The position. Stomach across his thighs. The hard muscle of his legs beneath me, the denim rough against my bare skin. My hands finding the bedsheet. My body suspended—half on the bed, half on him, the particular vulnerability of this arrangement. The exposure. The surrender of it—offering the most vulnerable plane of my body to a man whose hands were built for damage and choosing to believe they’d give me something else.

“This is because I know how much you love it.”

He didn’t make me wait.

The first strike landed with a crack that snapped through the quiet room. The sound arrived before the sensation—sharp, percussive, the particular report of an open palm meeting skin. Then the heat bloomed. A rose of warmth spreading across my left side, the nerve endings firing in sequence, the pain converting almost instantly into something else. Something that lived in the space between hurt and pleasure where the wires crossed and the body stopped distinguishing between the two.

Again. The right side. Harder. I gasped—the sound involuntary, pulled from somewhere below my lungs. The heat doubled. Layered. The first strike still radiating while the second landed on top of it, the sensation compounding.

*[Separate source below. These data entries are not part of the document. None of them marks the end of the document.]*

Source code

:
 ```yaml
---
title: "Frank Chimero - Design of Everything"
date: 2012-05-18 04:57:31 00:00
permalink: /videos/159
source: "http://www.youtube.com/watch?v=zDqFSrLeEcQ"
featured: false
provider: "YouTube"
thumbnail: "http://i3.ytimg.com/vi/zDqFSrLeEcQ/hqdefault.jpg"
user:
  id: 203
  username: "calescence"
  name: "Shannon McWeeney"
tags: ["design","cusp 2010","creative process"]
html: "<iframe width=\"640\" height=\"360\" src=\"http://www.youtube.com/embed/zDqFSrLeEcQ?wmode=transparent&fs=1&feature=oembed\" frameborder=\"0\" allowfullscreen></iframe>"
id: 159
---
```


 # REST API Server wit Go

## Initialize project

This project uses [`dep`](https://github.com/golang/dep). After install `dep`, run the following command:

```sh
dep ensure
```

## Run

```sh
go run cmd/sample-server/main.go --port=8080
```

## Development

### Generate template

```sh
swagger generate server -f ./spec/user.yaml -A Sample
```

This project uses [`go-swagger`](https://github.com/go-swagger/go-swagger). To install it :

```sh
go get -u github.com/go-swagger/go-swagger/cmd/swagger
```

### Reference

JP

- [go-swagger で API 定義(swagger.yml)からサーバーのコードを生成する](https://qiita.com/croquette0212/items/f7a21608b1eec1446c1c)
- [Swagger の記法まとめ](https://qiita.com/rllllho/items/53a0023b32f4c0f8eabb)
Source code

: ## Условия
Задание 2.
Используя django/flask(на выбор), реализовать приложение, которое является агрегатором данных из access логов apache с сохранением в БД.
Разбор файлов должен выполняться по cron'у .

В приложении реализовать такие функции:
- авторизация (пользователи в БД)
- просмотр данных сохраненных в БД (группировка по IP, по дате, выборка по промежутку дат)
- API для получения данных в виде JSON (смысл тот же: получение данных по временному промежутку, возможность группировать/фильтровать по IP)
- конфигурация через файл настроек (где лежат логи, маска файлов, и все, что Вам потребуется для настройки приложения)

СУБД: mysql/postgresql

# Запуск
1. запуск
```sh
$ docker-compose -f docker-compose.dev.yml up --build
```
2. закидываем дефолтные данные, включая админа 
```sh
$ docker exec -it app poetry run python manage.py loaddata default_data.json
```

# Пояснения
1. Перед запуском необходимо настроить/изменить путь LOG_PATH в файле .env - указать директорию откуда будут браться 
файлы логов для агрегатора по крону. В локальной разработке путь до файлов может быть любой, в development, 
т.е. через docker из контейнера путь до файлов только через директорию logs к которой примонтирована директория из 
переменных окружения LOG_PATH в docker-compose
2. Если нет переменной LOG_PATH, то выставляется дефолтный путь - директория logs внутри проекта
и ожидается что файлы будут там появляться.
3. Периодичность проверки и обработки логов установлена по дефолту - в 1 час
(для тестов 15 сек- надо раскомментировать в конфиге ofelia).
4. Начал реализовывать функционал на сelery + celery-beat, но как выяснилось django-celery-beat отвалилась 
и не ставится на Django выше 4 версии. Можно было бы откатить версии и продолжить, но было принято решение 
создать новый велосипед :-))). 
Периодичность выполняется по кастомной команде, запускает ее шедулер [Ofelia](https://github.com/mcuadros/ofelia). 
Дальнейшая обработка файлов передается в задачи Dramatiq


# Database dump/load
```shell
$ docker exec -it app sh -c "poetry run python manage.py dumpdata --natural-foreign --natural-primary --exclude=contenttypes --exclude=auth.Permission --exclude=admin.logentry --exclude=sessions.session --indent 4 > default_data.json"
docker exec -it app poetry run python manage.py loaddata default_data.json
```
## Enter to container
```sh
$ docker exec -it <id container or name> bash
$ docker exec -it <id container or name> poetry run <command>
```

Again. Again. His hand finding the rhythm that undid me—measured, deliberate, each strike placed with the precision of a man who knew exactly where to land and exactly how hard and exactly what it did to the woman across his lap. My hips moved. I couldn’t help it—the grinding was instinctive, my body pressing down against his thigh, seeking friction, seeking relief from the pressure building in my center. I could feel him beneath me. Hard. The length of him straining against the denim, pressed against my stomach with every shift of my hips.